Andrew Gregory, John Thuburn and Alan O'Neill
Department of Meteorology, University of Reading.
A new stratosphere-mesosphere model has been designed with many dynamical and numerical advantages, notably the use of:
Potential vorticity (PV) as a conserved prognostic variable.
Isentropic vertical coordinates.
A hexagonal-icosahedral horizontal grid.
It has often been assumed that stratospheric sudden warmings are initiated by the development of wave amplitudes in the upper troposphere. The model has been used to test the following hypothesis:
Warmings can occur without any tropospheric transience as a result of the stratosphere's non-linear response to steady tropospheric forcing.
Many model integrations have been performed forcing the model with the annual solar cycle and constant amplitudes of zonal wavenumbers 1 and 2 at its artificial boundary near the tropopause. These long waves have the greatest potential to influence the stratosphere.

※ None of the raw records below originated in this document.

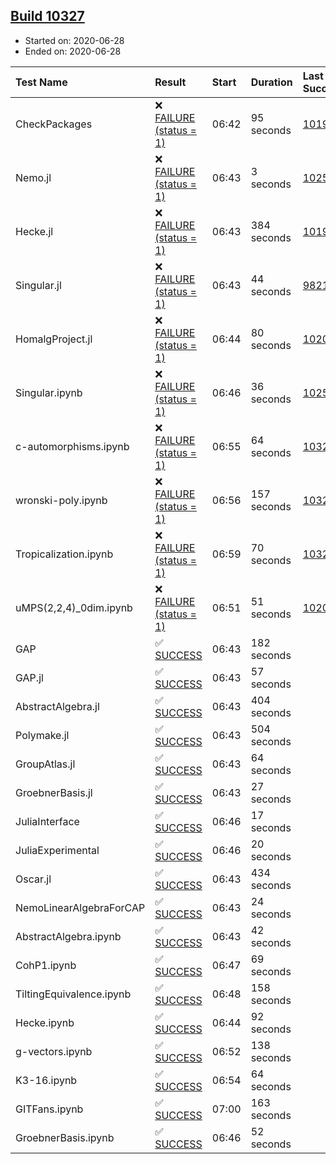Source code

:## [Build 10327](https://oscarci.mathematik.uni-kl.de/job/oscar/10327/)

* Started on: 2020-06-28
* Ended on: 2020-06-28

| Test Name    | Result | Start | Duration | Last Success | First Failure |
|:-------------|:-------|:------|:---------|:-------------|:--------------|
| CheckPackages | ❌ [FAILURE (status = 1)](https://oscarci.mathematik.uni-kl.de/job/oscar/10327/artifact/logs/build-10327/CheckPackages.log) | 06:42 | 95 seconds | [10197](https://oscarci.mathematik.uni-kl.de/job/oscar/10197/) | [10198](https://oscarci.mathematik.uni-kl.de/job/oscar/10198/) |
| Nemo.jl | ❌ [FAILURE (status = 1)](https://oscarci.mathematik.uni-kl.de/job/oscar/10327/artifact/logs/build-10327/Nemo.jl.log) | 06:43 | 3 seconds | [10252](https://oscarci.mathematik.uni-kl.de/job/oscar/10252/) | [10253](https://oscarci.mathematik.uni-kl.de/job/oscar/10253/) |
| Hecke.jl | ❌ [FAILURE (status = 1)](https://oscarci.mathematik.uni-kl.de/job/oscar/10327/artifact/logs/build-10327/Hecke.jl.log) | 06:43 | 384 seconds | [10197](https://oscarci.mathematik.uni-kl.de/job/oscar/10197/) | [10198](https://oscarci.mathematik.uni-kl.de/job/oscar/10198/) |
| Singular.jl | ❌ [FAILURE (status = 1)](https://oscarci.mathematik.uni-kl.de/job/oscar/10327/artifact/logs/build-10327/Singular.jl.log) | 06:43 | 44 seconds | [9821](https://oscarci.mathematik.uni-kl.de/job/oscar/9821/) | [9822](https://oscarci.mathematik.uni-kl.de/job/oscar/9822/) |
| HomalgProject.jl | ❌ [FAILURE (status = 1)](https://oscarci.mathematik.uni-kl.de/job/oscar/10327/artifact/logs/build-10327/HomalgProject.jl.log) | 06:44 | 80 seconds | [10209](https://oscarci.mathematik.uni-kl.de/job/oscar/10209/) | [10210](https://oscarci.mathematik.uni-kl.de/job/oscar/10210/) |
| Singular.ipynb | ❌ [FAILURE (status = 1)](https://oscarci.mathematik.uni-kl.de/job/oscar/10327/artifact/logs/build-10327/Singular.ipynb.log) | 06:46 | 36 seconds | [10252](https://oscarci.mathematik.uni-kl.de/job/oscar/10252/) | [10253](https://oscarci.mathematik.uni-kl.de/job/oscar/10253/) |
| c-automorphisms.ipynb | ❌ [FAILURE (status = 1)](https://oscarci.mathematik.uni-kl.de/job/oscar/10327/artifact/logs/build-10327/c-automorphisms.ipynb.log) | 06:55 | 64 seconds | [10326](https://oscarci.mathematik.uni-kl.de/job/oscar/10326/) | [10327](https://oscarci.mathematik.uni-kl.de/job/oscar/10327/) |
| wronski-poly.ipynb | ❌ [FAILURE (status = 1)](https://oscarci.mathematik.uni-kl.de/job/oscar/10327/artifact/logs/build-10327/wronski-poly.ipynb.log) | 06:56 | 157 seconds | [10325](https://oscarci.mathematik.uni-kl.de/job/oscar/10325/) | [10326](https://oscarci.mathematik.uni-kl.de/job/oscar/10326/) |
| Tropicalization.ipynb | ❌ [FAILURE (status = 1)](https://oscarci.mathematik.uni-kl.de/job/oscar/10327/artifact/logs/build-10327/Tropicalization.ipynb.log) | 06:59 | 70 seconds | [10322](https://oscarci.mathematik.uni-kl.de/job/oscar/10322/) | [10323](https://oscarci.mathematik.uni-kl.de/job/oscar/10323/) |
| uMPS(2,2,4)_0dim.ipynb | ❌ [FAILURE (status = 1)](https://oscarci.mathematik.uni-kl.de/job/oscar/10327/artifact/logs/build-10327/uMPS-2-2-4-_0dim.ipynb.log) | 06:51 | 51 seconds | [10209](https://oscarci.mathematik.uni-kl.de/job/oscar/10209/) | [10210](https://oscarci.mathematik.uni-kl.de/job/oscar/10210/) |
| GAP | ✅ [SUCCESS](https://oscarci.mathematik.uni-kl.de/job/oscar/10327/artifact/logs/build-10327/GAP.log) | 06:43 | 182 seconds |  |  |
| GAP.jl | ✅ [SUCCESS](https://oscarci.mathematik.uni-kl.de/job/oscar/10327/artifact/logs/build-10327/GAP.jl.log) | 06:43 | 57 seconds |  |  |
| AbstractAlgebra.jl | ✅ [SUCCESS](https://oscarci.mathematik.uni-kl.de/job/oscar/10327/artifact/logs/build-10327/AbstractAlgebra.jl.log) | 06:43 | 404 seconds |  |  |
| Polymake.jl | ✅ [SUCCESS](https://oscarci.mathematik.uni-kl.de/job/oscar/10327/artifact/logs/build-10327/Polymake.jl.log) | 06:43 | 504 seconds |  |  |
| GroupAtlas.jl | ✅ [SUCCESS](https://oscarci.mathematik.uni-kl.de/job/oscar/10327/artifact/logs/build-10327/GroupAtlas.jl.log) | 06:43 | 64 seconds |  |  |
| GroebnerBasis.jl | ✅ [SUCCESS](https://oscarci.mathematik.uni-kl.de/job/oscar/10327/artifact/logs/build-10327/GroebnerBasis.jl.log) | 06:43 | 27 seconds |  |  |
| JuliaInterface | ✅ [SUCCESS](https://oscarci.mathematik.uni-kl.de/job/oscar/10327/artifact/logs/build-10327/JuliaInterface.log) | 06:46 | 17 seconds |  |  |
| JuliaExperimental | ✅ [SUCCESS](https://oscarci.mathematik.uni-kl.de/job/oscar/10327/artifact/logs/build-10327/JuliaExperimental.log) | 06:46 | 20 seconds |  |  |
| Oscar.jl | ✅ [SUCCESS](https://oscarci.mathematik.uni-kl.de/job/oscar/10327/artifact/logs/build-10327/Oscar.jl.log) | 06:43 | 434 seconds |  |  |
| NemoLinearAlgebraForCAP | ✅ [SUCCESS](https://oscarci.mathematik.uni-kl.de/job/oscar/10327/artifact/logs/build-10327/NemoLinearAlgebraForCAP.log) | 06:43 | 24 seconds |  |  |
| AbstractAlgebra.ipynb | ✅ [SUCCESS](https://oscarci.mathematik.uni-kl.de/job/oscar/10327/artifact/logs/build-10327/AbstractAlgebra.ipynb.log) | 06:43 | 42 seconds |  |  |
| CohP1.ipynb | ✅ [SUCCESS](https://oscarci.mathematik.uni-kl.de/job/oscar/10327/artifact/logs/build-10327/CohP1.ipynb.log) | 06:47 | 69 seconds |  |  |
| TiltingEquivalence.ipynb | ✅ [SUCCESS](https://oscarci.mathematik.uni-kl.de/job/oscar/10327/artifact/logs/build-10327/TiltingEquivalence.ipynb.log) | 06:48 | 158 seconds |  |  |
| Hecke.ipynb | ✅ [SUCCESS](https://oscarci.mathematik.uni-kl.de/job/oscar/10327/artifact/logs/build-10327/Hecke.ipynb.log) | 06:44 | 92 seconds |  |  |
| g-vectors.ipynb | ✅ [SUCCESS](https://oscarci.mathematik.uni-kl.de/job/oscar/10327/artifact/logs/build-10327/g-vectors.ipynb.log) | 06:52 | 138 seconds |  |  |
| K3-16.ipynb | ✅ [SUCCESS](https://oscarci.mathematik.uni-kl.de/job/oscar/10327/artifact/logs/build-10327/K3-16.ipynb.log) | 06:54 | 64 seconds |  |  |
| GITFans.ipynb | ✅ [SUCCESS](https://oscarci.mathematik.uni-kl.de/job/oscar/10327/artifact/logs/build-10327/GITFans.ipynb.log) | 07:00 | 163 seconds |  |  |
| GroebnerBasis.ipynb | ✅ [SUCCESS](https://oscarci.mathematik.uni-kl.de/job/oscar/10327/artifact/logs/build-10327/GroebnerBasis.ipynb.log) | 06:46 | 52 seconds |  |  |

Despite the constant forcing, for large enough amplitudes sudden warmings occur (fig. 2). With 200m forcing there is a spring warming as is observed in the southern hemisphere. With 300m there are winter warmings as often occurs in the northern hemisphere. Vacillations with periods of 1-2 weeks are present in both integrations.

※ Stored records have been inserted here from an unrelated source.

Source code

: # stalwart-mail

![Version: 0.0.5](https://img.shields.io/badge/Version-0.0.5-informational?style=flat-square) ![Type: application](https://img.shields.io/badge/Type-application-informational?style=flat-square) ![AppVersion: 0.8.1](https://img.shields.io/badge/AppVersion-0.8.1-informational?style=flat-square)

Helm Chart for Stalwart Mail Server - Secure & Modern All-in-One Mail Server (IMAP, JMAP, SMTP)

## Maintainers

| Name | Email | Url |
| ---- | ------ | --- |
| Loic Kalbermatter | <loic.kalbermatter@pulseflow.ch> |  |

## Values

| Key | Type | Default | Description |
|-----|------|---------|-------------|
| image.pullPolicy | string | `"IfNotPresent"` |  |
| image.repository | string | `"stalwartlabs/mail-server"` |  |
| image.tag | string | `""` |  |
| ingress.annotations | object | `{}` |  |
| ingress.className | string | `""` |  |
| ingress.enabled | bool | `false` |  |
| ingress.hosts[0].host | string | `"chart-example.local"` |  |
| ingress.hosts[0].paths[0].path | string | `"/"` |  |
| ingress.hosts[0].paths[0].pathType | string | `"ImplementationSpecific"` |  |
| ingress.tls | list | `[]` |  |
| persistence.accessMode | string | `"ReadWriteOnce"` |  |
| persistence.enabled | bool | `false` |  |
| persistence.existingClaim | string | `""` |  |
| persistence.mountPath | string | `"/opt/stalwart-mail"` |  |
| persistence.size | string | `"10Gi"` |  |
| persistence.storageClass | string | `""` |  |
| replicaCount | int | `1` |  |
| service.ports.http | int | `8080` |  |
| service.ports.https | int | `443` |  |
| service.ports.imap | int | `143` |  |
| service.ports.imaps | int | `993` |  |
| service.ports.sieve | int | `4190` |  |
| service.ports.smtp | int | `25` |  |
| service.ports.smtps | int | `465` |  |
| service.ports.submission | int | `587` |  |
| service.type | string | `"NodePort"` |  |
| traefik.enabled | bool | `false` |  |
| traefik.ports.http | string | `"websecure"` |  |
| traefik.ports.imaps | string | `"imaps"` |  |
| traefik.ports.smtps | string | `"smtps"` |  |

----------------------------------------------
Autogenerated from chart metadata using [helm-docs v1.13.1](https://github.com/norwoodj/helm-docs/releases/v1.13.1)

The vacillations are associated with the generation of successive travelling anticyclones in the upper stratosphere (fig. 3). These help maintain a quasi-stationary anticyclone by the polewards advection of low PV. The stationary anticyclone acts to reduce the strength of the polar cyclone during the warming period. The behaviour is very similar to that observed during real stratospheric warmings.
Again sudden warmings occur for stronger forcing (fig. 4). For 150m there is a final warming, while for 300m there are two weak winter warmings. By 350m the winter warmings are very strong.
The PV maps of the wave 2 experiments show a different evolution to the wave 1 results. There are no successive travelling anticyclones in the wave 2 case. Two anticyclones form and split the polar cyclone into two as they merge over the pole (fig. 5). Warmings of this type are also observed in the northern hemisphere.
The hypothesis has been proved correct - sudden warmings can occur without tropospheric transience provided wave amplitudes are large enough. The synoptic events are similar to real warmings.
At lower amplitude forcing (e.g. 200m) there are spring warmings similar to the observed behaviour in the southern hemisphere, while at larger amplitudes (e.g. 300-350m) there are strong winter warmings as observed in some northern hemisphere winters.
The warmings forced by wave 1 and wave 2 are different in character. The wave 1 forced warmings are associated with the generation of a series of travelling anticyclones which continually strengthen a quasi-stationary anticyclone. Only two anticyclones form in the warmings forced by wave 2.